WHAT TO WORK ON: Reproduce the listing word for word, leaving every picture behind.

DATA IN THIS EXERCISE:
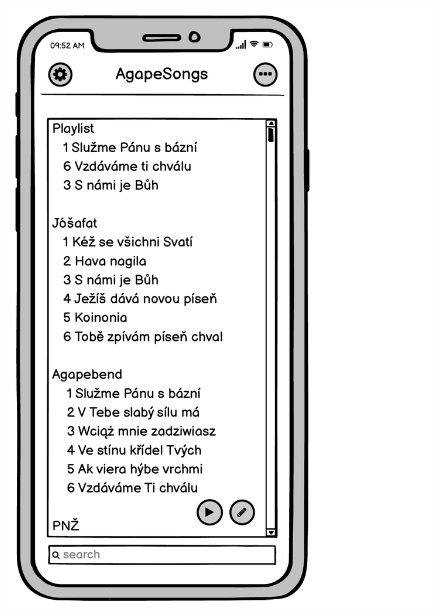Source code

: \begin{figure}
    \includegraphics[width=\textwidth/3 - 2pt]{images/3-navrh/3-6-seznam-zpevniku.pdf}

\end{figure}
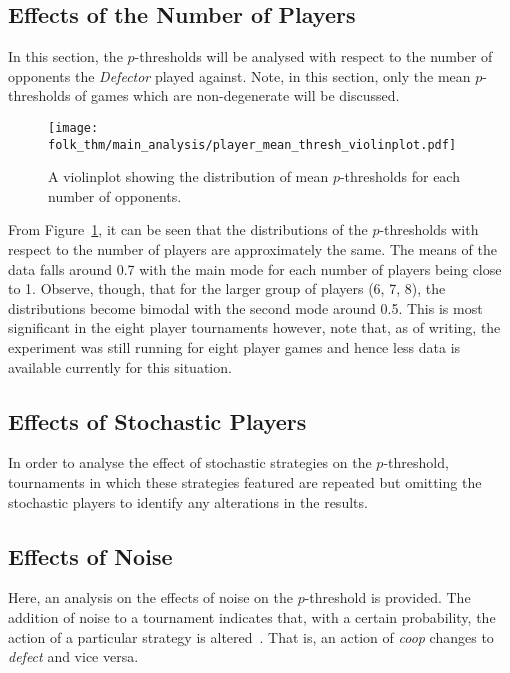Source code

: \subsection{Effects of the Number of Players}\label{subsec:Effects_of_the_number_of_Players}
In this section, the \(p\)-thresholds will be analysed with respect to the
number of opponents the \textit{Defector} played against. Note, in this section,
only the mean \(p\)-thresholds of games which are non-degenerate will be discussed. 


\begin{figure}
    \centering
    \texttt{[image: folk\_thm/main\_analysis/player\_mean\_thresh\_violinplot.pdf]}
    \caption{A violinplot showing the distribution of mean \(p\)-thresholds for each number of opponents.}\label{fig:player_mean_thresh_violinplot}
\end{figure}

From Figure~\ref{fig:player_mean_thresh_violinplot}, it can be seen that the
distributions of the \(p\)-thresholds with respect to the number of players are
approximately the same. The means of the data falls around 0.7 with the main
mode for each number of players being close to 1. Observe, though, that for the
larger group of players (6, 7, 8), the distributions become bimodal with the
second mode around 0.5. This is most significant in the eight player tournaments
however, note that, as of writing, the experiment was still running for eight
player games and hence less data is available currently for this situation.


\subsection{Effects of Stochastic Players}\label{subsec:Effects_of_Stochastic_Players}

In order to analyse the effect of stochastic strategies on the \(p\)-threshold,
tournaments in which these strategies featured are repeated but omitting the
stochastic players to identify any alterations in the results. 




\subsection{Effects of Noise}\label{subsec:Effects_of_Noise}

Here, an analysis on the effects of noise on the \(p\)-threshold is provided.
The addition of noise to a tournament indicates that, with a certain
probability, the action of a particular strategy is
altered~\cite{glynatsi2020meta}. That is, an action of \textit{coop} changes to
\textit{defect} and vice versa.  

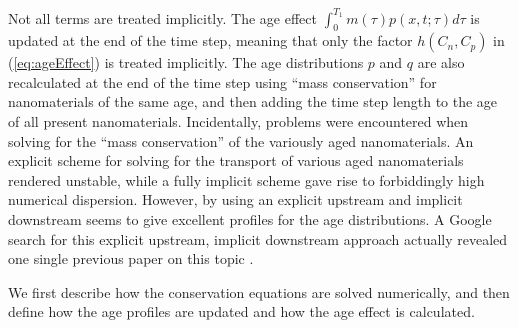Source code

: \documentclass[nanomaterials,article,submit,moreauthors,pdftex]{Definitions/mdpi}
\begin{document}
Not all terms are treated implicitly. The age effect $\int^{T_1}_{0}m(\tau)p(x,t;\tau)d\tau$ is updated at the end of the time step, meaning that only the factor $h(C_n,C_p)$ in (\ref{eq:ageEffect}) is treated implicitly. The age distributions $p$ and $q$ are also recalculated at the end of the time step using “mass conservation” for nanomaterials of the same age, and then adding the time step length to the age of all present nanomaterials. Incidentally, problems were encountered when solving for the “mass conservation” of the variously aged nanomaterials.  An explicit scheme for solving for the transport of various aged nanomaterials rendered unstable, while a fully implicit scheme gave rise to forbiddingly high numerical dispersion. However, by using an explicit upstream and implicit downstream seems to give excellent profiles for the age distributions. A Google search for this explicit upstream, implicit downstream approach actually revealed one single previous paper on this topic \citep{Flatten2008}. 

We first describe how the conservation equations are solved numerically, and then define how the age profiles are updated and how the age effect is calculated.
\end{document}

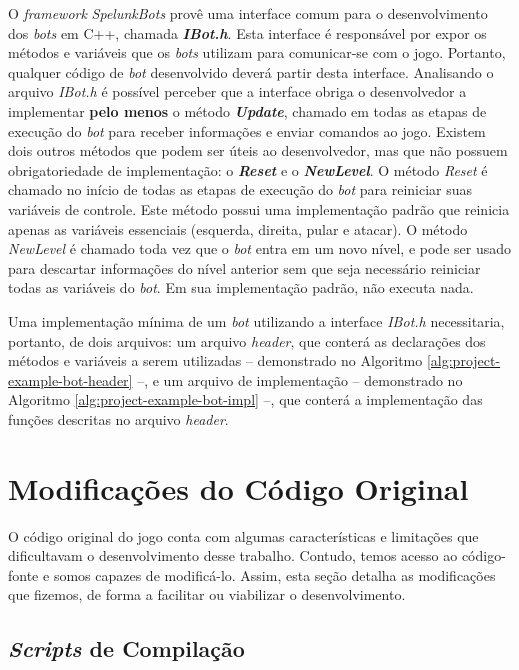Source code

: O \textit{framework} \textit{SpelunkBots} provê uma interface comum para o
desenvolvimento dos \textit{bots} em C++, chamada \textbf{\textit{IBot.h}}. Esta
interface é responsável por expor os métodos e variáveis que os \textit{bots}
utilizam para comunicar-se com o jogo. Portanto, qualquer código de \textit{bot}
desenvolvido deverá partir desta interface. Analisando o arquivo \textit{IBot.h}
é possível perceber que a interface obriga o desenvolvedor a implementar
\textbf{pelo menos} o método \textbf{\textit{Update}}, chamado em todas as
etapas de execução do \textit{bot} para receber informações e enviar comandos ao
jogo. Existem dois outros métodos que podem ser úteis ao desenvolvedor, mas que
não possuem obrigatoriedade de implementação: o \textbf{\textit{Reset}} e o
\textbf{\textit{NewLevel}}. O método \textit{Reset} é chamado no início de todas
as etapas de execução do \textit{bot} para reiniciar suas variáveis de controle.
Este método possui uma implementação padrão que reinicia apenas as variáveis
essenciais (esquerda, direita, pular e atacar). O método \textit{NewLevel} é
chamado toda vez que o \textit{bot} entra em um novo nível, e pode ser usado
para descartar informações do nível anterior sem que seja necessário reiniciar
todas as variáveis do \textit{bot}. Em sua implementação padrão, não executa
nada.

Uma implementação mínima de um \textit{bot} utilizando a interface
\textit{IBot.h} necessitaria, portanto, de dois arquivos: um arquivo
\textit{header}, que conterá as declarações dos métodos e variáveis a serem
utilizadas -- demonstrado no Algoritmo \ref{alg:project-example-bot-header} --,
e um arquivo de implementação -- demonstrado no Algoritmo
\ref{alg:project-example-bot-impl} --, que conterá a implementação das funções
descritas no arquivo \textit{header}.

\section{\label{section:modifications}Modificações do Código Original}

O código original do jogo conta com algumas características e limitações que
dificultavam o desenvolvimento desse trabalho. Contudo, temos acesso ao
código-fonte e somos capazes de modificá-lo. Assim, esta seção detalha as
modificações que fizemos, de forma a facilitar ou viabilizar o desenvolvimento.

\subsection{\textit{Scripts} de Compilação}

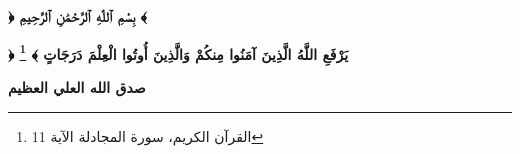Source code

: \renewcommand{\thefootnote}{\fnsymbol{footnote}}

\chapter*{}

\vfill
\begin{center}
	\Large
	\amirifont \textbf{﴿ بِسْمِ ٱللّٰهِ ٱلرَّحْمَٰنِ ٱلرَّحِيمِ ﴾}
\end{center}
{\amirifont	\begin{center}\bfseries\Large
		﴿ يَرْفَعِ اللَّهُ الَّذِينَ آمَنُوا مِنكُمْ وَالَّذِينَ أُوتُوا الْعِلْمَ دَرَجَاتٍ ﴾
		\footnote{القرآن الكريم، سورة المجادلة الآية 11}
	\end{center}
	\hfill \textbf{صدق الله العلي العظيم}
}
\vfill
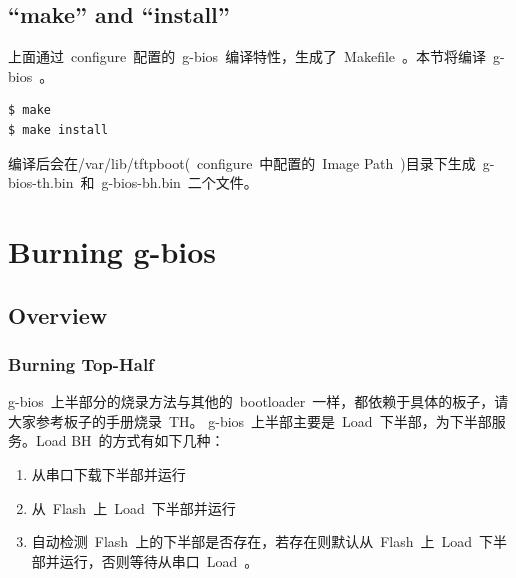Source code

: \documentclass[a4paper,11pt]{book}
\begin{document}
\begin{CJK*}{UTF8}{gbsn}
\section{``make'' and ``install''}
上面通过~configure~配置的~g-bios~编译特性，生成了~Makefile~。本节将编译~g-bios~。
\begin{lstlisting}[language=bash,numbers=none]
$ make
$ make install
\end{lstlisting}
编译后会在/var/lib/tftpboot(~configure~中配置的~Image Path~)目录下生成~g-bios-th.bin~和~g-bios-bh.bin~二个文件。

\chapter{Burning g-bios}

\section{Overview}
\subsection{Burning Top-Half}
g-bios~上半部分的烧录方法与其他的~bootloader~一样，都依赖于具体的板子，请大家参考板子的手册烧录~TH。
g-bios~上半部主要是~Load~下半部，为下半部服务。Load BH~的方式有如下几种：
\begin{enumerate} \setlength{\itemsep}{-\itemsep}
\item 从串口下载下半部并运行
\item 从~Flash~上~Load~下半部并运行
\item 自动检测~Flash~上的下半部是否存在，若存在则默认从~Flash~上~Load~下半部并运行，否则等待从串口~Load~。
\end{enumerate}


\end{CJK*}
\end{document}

YOUR RESPONSE:
Source code

: \begin{figure}
    \includegraphics[width=\textwidth/3 - 2pt]{images/3-navrh/3-6-seznam-zpevniku.pdf}

\end{figure}
Source code

: \subsection{Effects of the Number of Players}\label{subsec:Effects_of_the_number_of_Players}
In this section, the \(p\)-thresholds will be analysed with respect to the
number of opponents the \textit{Defector} played against. Note, in this section,
only the mean \(p\)-thresholds of games which are non-degenerate will be discussed. 


\begin{figure}
    \centering
    \texttt{[image: folk\_thm/main\_analysis/player\_mean\_thresh\_violinplot.pdf]}
    \caption{A violinplot showing the distribution of mean \(p\)-thresholds for each number of opponents.}\label{fig:player_mean_thresh_violinplot}
\end{figure}

From Figure~\ref{fig:player_mean_thresh_violinplot}, it can be seen that the
distributions of the \(p\)-thresholds with respect to the number of players are
approximately the same. The means of the data falls around 0.7 with the main
mode for each number of players being close to 1. Observe, though, that for the
larger group of players (6, 7, 8), the distributions become bimodal with the
second mode around 0.5. This is most significant in the eight player tournaments
however, note that, as of writing, the experiment was still running for eight
player games and hence less data is available currently for this situation.


\subsection{Effects of Stochastic Players}\label{subsec:Effects_of_Stochastic_Players}

In order to analyse the effect of stochastic strategies on the \(p\)-threshold,
tournaments in which these strategies featured are repeated but omitting the
stochastic players to identify any alterations in the results. 




\subsection{Effects of Noise}\label{subsec:Effects_of_Noise}

Here, an analysis on the effects of noise on the \(p\)-threshold is provided.
The addition of noise to a tournament indicates that, with a certain
probability, the action of a particular strategy is
altered~\cite{glynatsi2020meta}. That is, an action of \textit{coop} changes to
\textit{defect} and vice versa.  

Source code

: \documentclass[nanomaterials,article,submit,moreauthors,pdftex]{Definitions/mdpi}
\begin{document}
Not all terms are treated implicitly. The age effect $\int^{T_1}_{0}m(\tau)p(x,t;\tau)d\tau$ is updated at the end of the time step, meaning that only the factor $h(C_n,C_p)$ in (\ref{eq:ageEffect}) is treated implicitly. The age distributions $p$ and $q$ are also recalculated at the end of the time step using “mass conservation” for nanomaterials of the same age, and then adding the time step length to the age of all present nanomaterials. Incidentally, problems were encountered when solving for the “mass conservation” of the variously aged nanomaterials.  An explicit scheme for solving for the transport of various aged nanomaterials rendered unstable, while a fully implicit scheme gave rise to forbiddingly high numerical dispersion. However, by using an explicit upstream and implicit downstream seems to give excellent profiles for the age distributions. A Google search for this explicit upstream, implicit downstream approach actually revealed one single previous paper on this topic \citep{Flatten2008}. 

We first describe how the conservation equations are solved numerically, and then define how the age profiles are updated and how the age effect is calculated.
\end{document}

Source code

: O \textit{framework} \textit{SpelunkBots} provê uma interface comum para o
desenvolvimento dos \textit{bots} em C++, chamada \textbf{\textit{IBot.h}}. Esta
interface é responsável por expor os métodos e variáveis que os \textit{bots}
utilizam para comunicar-se com o jogo. Portanto, qualquer código de \textit{bot}
desenvolvido deverá partir desta interface. Analisando o arquivo \textit{IBot.h}
é possível perceber que a interface obriga o desenvolvedor a implementar
\textbf{pelo menos} o método \textbf{\textit{Update}}, chamado em todas as
etapas de execução do \textit{bot} para receber informações e enviar comandos ao
jogo. Existem dois outros métodos que podem ser úteis ao desenvolvedor, mas que
não possuem obrigatoriedade de implementação: o \textbf{\textit{Reset}} e o
\textbf{\textit{NewLevel}}. O método \textit{Reset} é chamado no início de todas
as etapas de execução do \textit{bot} para reiniciar suas variáveis de controle.
Este método possui uma implementação padrão que reinicia apenas as variáveis
essenciais (esquerda, direita, pular e atacar). O método \textit{NewLevel} é
chamado toda vez que o \textit{bot} entra em um novo nível, e pode ser usado
para descartar informações do nível anterior sem que seja necessário reiniciar
todas as variáveis do \textit{bot}. Em sua implementação padrão, não executa
nada.

Uma implementação mínima de um \textit{bot} utilizando a interface
\textit{IBot.h} necessitaria, portanto, de dois arquivos: um arquivo
\textit{header}, que conterá as declarações dos métodos e variáveis a serem
utilizadas -- demonstrado no Algoritmo \ref{alg:project-example-bot-header} --,
e um arquivo de implementação -- demonstrado no Algoritmo
\ref{alg:project-example-bot-impl} --, que conterá a implementação das funções
descritas no arquivo \textit{header}.

\section{\label{section:modifications}Modificações do Código Original}

O código original do jogo conta com algumas características e limitações que
dificultavam o desenvolvimento desse trabalho. Contudo, temos acesso ao
código-fonte e somos capazes de modificá-lo. Assim, esta seção detalha as
modificações que fizemos, de forma a facilitar ou viabilizar o desenvolvimento.

\subsection{\textit{Scripts} de Compilação}

Source code

: \renewcommand{\thefootnote}{\fnsymbol{footnote}}

\chapter*{}

\vfill
\begin{center}
	\Large
	\amirifont \textbf{﴿ بِسْمِ ٱللّٰهِ ٱلرَّحْمَٰنِ ٱلرَّحِيمِ ﴾}
\end{center}
{\amirifont	\begin{center}\bfseries\Large
		﴿ يَرْفَعِ اللَّهُ الَّذِينَ آمَنُوا مِنكُمْ وَالَّذِينَ أُوتُوا الْعِلْمَ دَرَجَاتٍ ﴾
		\footnote{القرآن الكريم، سورة المجادلة الآية 11}
	\end{center}
	\hfill \textbf{صدق الله العلي العظيم}
}
\vfill
Source code

: \documentclass[a4paper,11pt]{book}
\begin{document}
\begin{CJK*}{UTF8}{gbsn}
\section{``make'' and ``install''}
上面通过~configure~配置的~g-bios~编译特性，生成了~Makefile~。本节将编译~g-bios~。
\begin{lstlisting}[language=bash,numbers=none]
$ make
$ make install
\end{lstlisting}
编译后会在/var/lib/tftpboot(~configure~中配置的~Image Path~)目录下生成~g-bios-th.bin~和~g-bios-bh.bin~二个文件。

\chapter{Burning g-bios}

\section{Overview}
\subsection{Burning Top-Half}
g-bios~上半部分的烧录方法与其他的~bootloader~一样，都依赖于具体的板子，请大家参考板子的手册烧录~TH。
g-bios~上半部主要是~Load~下半部，为下半部服务。Load BH~的方式有如下几种：
\begin{enumerate} \setlength{\itemsep}{-\itemsep}
\item 从串口下载下半部并运行
\item 从~Flash~上~Load~下半部并运行
\item 自动检测~Flash~上的下半部是否存在，若存在则默认从~Flash~上~Load~下半部并运行，否则等待从串口~Load~。
\end{enumerate}


\end{CJK*}
\end{document}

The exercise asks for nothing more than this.